ODA’s and Rabsky’s development on the former site of the Rheingold Brewery at 10 Montieth Street in Bushwick is beginning to assume its final form.

The building’s white exterior is rising on the structure and the building is beginning look like its renderings. The effect is somewhat sculptural — and slightly reminiscent of traditional plaster or mud construction.

The staggered balconies create a strong rhythmic pattern across the facade.

rheingold brewery 10 montieth bushwick

Part of the sprawling for-profit redevelopment of the former Rheingold Brewery that will substantially change Bushwick when it is finished, the eight-story complex will have 392 mixed-income apartments and face Bushwick Avenue.

With its stepped, zigzagging green roof with farm and running paths, the complex is unlike anything ever constructed in Bushwick (or Brooklyn, for that matter). It looks a little bit like self-contained preindustrial communities such as pueblo or cliff dwellings with communal gardens.

rheingold brewery 10 montieth street bushwick oda

ODA is one of a handful of firms making a big impact on Brooklyn architecture. Like most ODA designs, this one is a variation on the theme of a singular extruded block deconstructing into a multiplicity of boxes.

Rabsky is a force in Brooklyn; projects include a mega-development at the nearby Pfizer site in the Broadway Triangle.

Rendering by ODA
Rendering by ODA

The brewery, which took up many blocks in Bushwick, was run by the Liebmann family and produced Rheingold beer. The last bottle of Rheingold was sold in the New York area in 1978. The huge plant, which had provided so many jobs to Bushwick residents, was torn down in 1981.

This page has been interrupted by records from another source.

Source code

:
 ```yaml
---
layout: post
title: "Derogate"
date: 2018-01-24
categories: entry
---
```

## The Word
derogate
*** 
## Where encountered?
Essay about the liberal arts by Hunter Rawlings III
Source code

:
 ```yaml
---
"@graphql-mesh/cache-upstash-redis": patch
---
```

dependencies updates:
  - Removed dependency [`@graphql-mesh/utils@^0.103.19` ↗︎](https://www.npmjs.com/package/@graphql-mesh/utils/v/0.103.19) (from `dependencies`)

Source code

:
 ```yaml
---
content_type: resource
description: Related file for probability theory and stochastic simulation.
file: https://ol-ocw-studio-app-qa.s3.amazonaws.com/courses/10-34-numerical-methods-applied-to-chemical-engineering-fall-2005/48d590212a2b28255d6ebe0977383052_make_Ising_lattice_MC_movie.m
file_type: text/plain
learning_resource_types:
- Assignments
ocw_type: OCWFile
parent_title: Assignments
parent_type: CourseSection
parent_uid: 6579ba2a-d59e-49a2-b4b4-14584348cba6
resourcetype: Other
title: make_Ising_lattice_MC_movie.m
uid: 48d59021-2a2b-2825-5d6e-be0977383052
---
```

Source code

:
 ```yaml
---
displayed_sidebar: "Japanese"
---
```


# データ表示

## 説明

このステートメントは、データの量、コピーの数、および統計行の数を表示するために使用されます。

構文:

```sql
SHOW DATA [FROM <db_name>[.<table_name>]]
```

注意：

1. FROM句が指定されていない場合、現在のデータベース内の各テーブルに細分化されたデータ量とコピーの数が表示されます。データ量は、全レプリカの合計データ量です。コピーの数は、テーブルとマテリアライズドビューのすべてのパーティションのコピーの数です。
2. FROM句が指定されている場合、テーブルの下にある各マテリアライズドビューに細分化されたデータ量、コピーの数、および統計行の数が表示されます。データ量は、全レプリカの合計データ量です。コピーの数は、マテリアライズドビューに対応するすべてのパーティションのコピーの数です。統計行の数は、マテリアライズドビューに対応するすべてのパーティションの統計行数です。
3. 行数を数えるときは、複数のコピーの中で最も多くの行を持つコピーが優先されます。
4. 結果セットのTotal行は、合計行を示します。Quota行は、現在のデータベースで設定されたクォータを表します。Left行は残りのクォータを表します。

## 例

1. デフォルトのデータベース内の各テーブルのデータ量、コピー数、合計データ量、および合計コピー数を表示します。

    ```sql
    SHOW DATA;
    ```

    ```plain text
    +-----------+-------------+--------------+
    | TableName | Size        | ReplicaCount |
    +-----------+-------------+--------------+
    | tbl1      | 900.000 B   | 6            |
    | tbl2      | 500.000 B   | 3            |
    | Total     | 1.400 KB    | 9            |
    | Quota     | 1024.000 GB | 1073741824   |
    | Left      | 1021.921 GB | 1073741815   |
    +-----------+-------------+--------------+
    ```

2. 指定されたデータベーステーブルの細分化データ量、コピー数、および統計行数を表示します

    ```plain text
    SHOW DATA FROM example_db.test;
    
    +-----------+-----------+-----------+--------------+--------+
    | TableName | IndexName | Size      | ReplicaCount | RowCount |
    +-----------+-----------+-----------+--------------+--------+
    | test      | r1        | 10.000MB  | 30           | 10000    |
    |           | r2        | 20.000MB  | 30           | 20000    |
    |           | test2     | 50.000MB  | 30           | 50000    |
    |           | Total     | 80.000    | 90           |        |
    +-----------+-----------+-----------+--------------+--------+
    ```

Rheingold Brewery Brooklyn Bushwick History
Rendering by ODA

An award-winning complex of affordable housing was completed on part of the former brewery site in the early 2000s. In 2013, the remaining undeveloped blocks were rezoned to allow housing.

At the time of the rezoning, the property’s initial developers promised 30 percent affordable housing, but subsequent owners have scaled back those to 20 percent, leading to controversy. The for-profit development will bring blocks of market-rate luxury housing to the traditionally working class neighborhood.

Bushwick has a significant amount of affordable housing, much of it built under the reign of the late State Assemblyman Vito Lopez, but the size of this for-profit complex will probably rival only Hope Gardens, public housing built on the ruins of the fires that swept Bushwick in the 1970s.